Report each line of the entries that includes "games" by copying it.

● **Given data**:
———

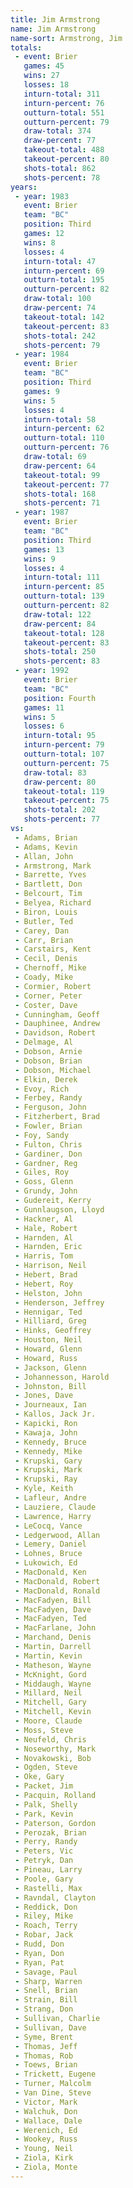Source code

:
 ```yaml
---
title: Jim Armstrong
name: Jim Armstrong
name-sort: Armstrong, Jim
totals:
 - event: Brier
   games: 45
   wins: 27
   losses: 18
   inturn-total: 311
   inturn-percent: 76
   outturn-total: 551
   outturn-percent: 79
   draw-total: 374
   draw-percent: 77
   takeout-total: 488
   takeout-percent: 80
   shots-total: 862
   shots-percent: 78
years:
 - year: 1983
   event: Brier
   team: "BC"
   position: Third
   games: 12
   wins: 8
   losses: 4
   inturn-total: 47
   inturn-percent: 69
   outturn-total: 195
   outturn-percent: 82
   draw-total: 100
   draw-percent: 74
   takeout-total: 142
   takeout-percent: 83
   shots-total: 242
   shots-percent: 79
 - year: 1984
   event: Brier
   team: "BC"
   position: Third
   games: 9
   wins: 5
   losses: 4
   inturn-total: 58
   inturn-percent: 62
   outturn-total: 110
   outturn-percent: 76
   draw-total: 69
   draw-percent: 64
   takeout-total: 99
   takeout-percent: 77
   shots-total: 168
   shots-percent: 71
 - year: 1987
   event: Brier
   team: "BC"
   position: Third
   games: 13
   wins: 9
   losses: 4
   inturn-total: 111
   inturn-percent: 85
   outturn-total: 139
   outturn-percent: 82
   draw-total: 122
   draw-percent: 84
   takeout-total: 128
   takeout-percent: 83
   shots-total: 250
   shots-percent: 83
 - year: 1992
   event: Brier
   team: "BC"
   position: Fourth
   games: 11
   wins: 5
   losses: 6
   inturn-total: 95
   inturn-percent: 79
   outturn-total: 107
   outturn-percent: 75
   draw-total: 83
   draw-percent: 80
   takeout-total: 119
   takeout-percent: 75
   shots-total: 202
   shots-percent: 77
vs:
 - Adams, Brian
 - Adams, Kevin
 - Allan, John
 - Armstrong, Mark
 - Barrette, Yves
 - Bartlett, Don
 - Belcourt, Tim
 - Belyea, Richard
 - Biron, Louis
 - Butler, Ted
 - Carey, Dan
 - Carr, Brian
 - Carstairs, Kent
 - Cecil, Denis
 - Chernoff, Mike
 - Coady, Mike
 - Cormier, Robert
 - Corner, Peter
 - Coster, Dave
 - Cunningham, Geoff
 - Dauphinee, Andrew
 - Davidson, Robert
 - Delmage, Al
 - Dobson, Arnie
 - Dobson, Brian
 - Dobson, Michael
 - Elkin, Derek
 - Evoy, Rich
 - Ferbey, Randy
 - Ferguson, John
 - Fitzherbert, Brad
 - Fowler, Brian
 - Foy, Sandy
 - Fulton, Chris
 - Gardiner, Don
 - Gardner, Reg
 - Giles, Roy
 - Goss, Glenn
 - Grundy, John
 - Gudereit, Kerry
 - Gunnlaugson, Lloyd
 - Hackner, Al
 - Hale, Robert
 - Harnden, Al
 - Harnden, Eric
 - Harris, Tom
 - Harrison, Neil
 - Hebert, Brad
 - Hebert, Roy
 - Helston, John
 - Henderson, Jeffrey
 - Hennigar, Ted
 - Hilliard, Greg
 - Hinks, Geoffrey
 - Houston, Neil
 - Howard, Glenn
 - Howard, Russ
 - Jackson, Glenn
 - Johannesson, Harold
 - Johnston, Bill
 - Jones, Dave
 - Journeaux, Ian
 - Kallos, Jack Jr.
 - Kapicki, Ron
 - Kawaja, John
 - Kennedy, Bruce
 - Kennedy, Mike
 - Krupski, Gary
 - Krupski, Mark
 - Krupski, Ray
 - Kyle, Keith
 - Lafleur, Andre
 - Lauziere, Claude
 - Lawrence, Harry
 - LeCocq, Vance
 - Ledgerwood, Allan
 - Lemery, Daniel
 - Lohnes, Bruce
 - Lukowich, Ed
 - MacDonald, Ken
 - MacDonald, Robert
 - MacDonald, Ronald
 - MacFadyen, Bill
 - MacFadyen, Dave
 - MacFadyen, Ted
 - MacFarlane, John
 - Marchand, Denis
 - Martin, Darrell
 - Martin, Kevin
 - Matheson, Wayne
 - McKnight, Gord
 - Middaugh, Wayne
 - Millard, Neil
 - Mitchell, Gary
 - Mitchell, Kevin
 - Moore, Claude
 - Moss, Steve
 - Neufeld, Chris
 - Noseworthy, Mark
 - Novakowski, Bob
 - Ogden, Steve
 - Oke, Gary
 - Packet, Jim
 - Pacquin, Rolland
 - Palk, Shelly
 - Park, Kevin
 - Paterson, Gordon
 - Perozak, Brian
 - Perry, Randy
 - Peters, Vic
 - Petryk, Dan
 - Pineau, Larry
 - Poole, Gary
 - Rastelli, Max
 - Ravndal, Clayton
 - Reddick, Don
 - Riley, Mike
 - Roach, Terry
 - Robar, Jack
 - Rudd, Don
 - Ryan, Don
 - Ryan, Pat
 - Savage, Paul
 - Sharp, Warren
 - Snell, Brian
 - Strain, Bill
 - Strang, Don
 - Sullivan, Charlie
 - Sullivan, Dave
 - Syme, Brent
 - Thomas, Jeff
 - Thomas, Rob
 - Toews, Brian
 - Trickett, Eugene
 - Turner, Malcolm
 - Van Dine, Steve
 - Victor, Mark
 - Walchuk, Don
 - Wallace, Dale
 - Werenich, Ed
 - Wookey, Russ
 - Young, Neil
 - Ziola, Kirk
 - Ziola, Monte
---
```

———

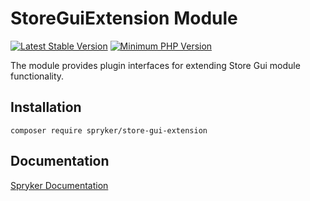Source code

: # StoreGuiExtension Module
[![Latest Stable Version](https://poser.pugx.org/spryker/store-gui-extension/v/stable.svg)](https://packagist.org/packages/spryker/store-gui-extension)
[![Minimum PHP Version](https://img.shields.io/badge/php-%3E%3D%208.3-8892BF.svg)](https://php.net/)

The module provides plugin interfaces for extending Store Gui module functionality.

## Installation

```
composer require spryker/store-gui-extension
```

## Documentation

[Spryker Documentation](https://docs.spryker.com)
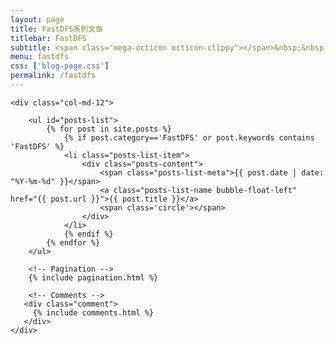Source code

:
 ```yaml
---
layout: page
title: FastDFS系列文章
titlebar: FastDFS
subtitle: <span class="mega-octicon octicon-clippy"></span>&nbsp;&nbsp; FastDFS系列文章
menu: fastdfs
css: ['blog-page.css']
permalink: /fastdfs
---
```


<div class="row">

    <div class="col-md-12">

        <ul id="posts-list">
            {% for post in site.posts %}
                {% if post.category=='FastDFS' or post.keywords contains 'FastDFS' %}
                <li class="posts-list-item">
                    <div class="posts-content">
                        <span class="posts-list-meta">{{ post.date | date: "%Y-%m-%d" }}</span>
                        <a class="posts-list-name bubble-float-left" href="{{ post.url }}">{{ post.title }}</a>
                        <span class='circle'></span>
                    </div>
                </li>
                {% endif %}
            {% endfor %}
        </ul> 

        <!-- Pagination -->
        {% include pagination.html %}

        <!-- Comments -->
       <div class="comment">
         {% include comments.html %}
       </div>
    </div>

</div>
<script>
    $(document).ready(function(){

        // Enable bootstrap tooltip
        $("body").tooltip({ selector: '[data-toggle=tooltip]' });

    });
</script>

———

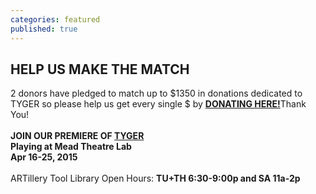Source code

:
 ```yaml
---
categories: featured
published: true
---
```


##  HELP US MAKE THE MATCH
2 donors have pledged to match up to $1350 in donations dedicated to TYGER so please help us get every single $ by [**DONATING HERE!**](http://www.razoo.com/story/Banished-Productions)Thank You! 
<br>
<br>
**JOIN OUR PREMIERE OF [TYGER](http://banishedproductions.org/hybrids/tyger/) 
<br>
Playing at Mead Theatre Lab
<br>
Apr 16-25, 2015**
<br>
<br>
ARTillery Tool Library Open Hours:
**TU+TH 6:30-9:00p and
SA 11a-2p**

———

● **Answer space**:
   games: 45
   games: 12
   games: 9
   games: 13
   games: 11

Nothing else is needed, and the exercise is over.